QB: Ryan Griffin, Tulane
There may not be any truly overlooked prospect at the quarterback position in the 2013 NFL draft class — the top 10 quarterbacks in the draft class have all received plenty of attention in recent months — but if there is one sleeper quarterback who could be viewed as a developmental prospect with starting potential, and end up sneaking his way into the top 10 quarterbacks drafted, that player would be Tulane’s Ryan Griffin.
Griffin has the physical tools to succeed as a pocket passer, with great size (6’4”, 221), a good arm and solid footwork. He was not a standout in college, but he is an experienced four-year starter who can make the challenging downfield throws the NFL requires and was the star of this year’s Texas vs. the Nation all-star game.
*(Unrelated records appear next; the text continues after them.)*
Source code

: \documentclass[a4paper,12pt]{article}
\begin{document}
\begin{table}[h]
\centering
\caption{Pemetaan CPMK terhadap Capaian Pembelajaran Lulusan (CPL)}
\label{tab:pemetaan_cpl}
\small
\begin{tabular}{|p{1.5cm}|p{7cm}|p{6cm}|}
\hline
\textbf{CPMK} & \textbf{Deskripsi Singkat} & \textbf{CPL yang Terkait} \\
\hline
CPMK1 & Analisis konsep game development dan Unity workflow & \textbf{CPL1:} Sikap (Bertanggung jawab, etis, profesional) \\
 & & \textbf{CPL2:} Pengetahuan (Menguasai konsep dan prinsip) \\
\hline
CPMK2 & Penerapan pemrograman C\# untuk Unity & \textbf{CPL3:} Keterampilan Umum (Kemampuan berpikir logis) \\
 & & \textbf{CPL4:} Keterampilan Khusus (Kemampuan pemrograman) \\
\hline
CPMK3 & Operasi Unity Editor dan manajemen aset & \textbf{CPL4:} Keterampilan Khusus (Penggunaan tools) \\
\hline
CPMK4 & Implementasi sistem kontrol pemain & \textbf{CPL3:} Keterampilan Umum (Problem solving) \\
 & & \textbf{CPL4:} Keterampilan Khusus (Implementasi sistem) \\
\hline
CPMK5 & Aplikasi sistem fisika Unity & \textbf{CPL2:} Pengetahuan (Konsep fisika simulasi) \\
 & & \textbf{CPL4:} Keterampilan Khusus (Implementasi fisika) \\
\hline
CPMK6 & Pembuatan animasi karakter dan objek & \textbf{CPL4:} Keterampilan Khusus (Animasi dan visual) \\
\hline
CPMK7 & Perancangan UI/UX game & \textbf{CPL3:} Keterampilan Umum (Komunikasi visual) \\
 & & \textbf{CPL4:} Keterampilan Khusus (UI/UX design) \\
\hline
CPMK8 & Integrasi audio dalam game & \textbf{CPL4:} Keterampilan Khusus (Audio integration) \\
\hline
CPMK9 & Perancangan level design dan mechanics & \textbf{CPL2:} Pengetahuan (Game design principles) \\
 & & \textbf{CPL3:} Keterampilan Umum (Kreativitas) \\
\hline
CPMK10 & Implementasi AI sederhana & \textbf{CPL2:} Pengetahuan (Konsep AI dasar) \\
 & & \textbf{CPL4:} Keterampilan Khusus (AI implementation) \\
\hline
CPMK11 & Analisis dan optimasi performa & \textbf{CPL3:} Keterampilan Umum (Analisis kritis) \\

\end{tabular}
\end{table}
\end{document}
If he can quicker with his reads and more consistently accurate, he has enough talent to at least become a solid No. 2 quarterback on an NFL depth chart.
RB: Mike Gillislee, Florida
FRX: No. 11 RB (No. 137 overall)
Running back ratings vary greatly this year, in a class that has many quality backs worth a Day 2 draft pick but no sure first-round backs, but one player who is consistently ranked too low in most running back rankings is Florida’s Mike Gillislee.
Gillislee’s power, speed and measurables do not stand out, but while not a flashy runner, he is one of the most complete running backs in the 2013 draft class. He is terrific at finding holes: he has great vision, is a decisive runner and his running style is defined by his smooth cuts in the open field. He is also a tough runner who uses his 208-pound body well to take on contact and extend runs.
Gillislee has good hands and catches the ball well out of the backfield, while he is also effective at picking up blitzes as a pass blocker. He can play on any down in the NFL, and has the potential to be a very good feature back in an offense that values him.
WR: Robert Woods, USC
FRX: No. 6 WR (No. 45 overall)
Robert Woods is the only player on this list actually receiving first-round consideration from many draft prognosticators — but he still fits the bill as an overlooked prospect among wide receivers. While some draft projections have Woods falling as far as the late second round, he should be considered a sure-fire first-round pick.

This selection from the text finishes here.